Source records
- - - - - - -
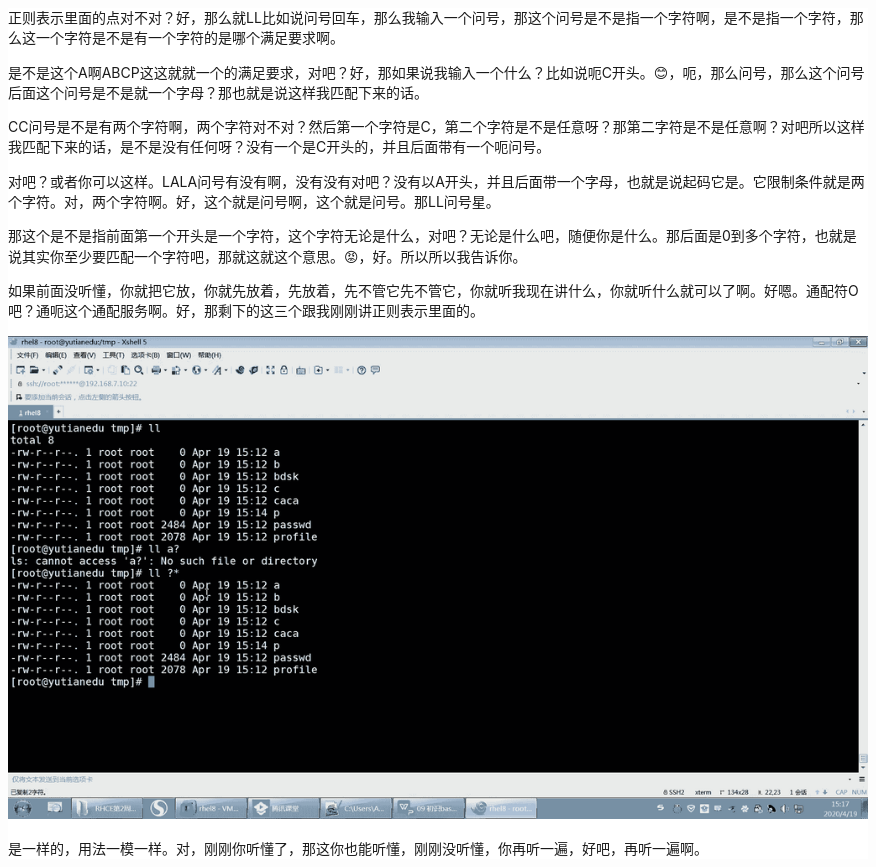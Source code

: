 正则表示里面的点对不对？好，那么就LL比如说问号回车，那么我输入一个问号，那这个问号是不是指一个字符啊，是不是指一个字符，那么这一个字符是不是有一个字符的是哪个满足要求啊。

是不是这个A啊ABCP这这就就一个的满足要求，对吧？好，那如果说我输入一个什么？比如说呃C开头。😊，呃，那么问号，那么这个问号后面这个问号是不是就一个字母？那也就是说这样我匹配下来的话。

CC问号是不是有两个字符啊，两个字符对不对？然后第一个字符是C，第二个字符是不是任意呀？那第二字符是不是任意啊？对吧所以这样我匹配下来的话，是不是没有任何呀？没有一个是C开头的，并且后面带有一个呃问号。

对吧？或者你可以这样。LALA问号有没有啊，没有没有对吧？没有以A开头，并且后面带一个字母，也就是说起码它是。它限制条件就是两个字符。对，两个字符啊。好，这个就是问号啊，这个就是问号。那LL问号星。

那这个是不是指前面第一个开头是一个字符，这个字符无论是什么，对吧？无论是什么吧，随便你是什么。那后面是0到多个字符，也就是说其实你至少要匹配一个字符吧，那就这就这个意思。😡，好。所以所以我告诉你。

如果前面没听懂，你就把它放，你就先放着，先放着，先不管它先不管它，你就听我现在讲什么，你就听什么就可以了啊。好嗯。通配符O吧？通呃这个通配服务啊。好，那剩下的这三个跟我刚刚讲正则表示里面的。



![](img/c62e484dd441be0a03917b772ca7b565_75.png)

是一样的，用法一模一样。对，刚刚你听懂了，那这你也能听懂，刚刚没听懂，你再听一遍，好吧，再听一遍啊。
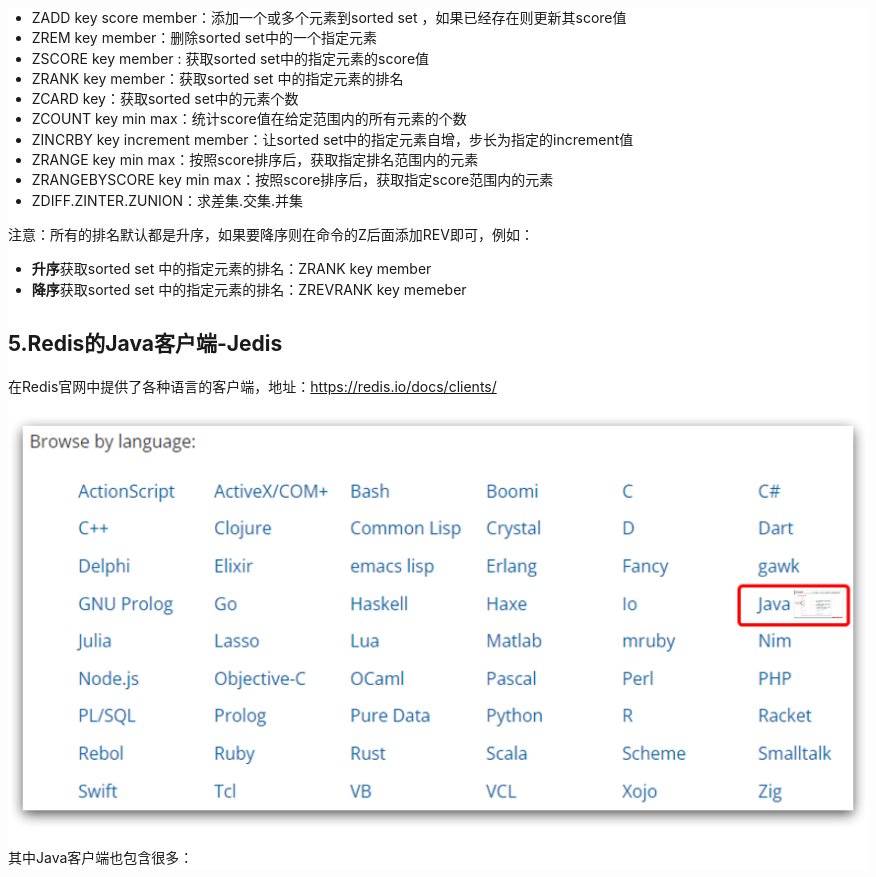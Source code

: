 - ZADD key score member：添加一个或多个元素到sorted set ，如果已经存在则更新其score值
- ZREM key member：删除sorted set中的一个指定元素
- ZSCORE key member : 获取sorted set中的指定元素的score值
- ZRANK key member：获取sorted set 中的指定元素的排名
- ZCARD key：获取sorted set中的元素个数
- ZCOUNT key min max：统计score值在给定范围内的所有元素的个数
- ZINCRBY key increment member：让sorted set中的指定元素自增，步长为指定的increment值
- ZRANGE key min max：按照score排序后，获取指定排名范围内的元素
- ZRANGEBYSCORE key min max：按照score排序后，获取指定score范围内的元素
- ZDIFF.ZINTER.ZUNION：求差集.交集.并集

注意：所有的排名默认都是升序，如果要降序则在命令的Z后面添加REV即可，例如：

- **升序**获取sorted set 中的指定元素的排名：ZRANK key member
- **降序**获取sorted set 中的指定元素的排名：ZREVRANK key memeber



## 5.Redis的Java客户端-Jedis

在Redis官网中提供了各种语言的客户端，地址：https://redis.io/docs/clients/

![](assets/9f68ivq.png)

其中Java客户端也包含很多：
- - - - - - -
### [Your goal]
Go through the records above and copy every line with the word "ZRANK".

### [The completed task]
- ZRANK key member：获取sorted set 中的指定元素的排名
- **升序**获取sorted set 中的指定元素的排名：ZRANK key member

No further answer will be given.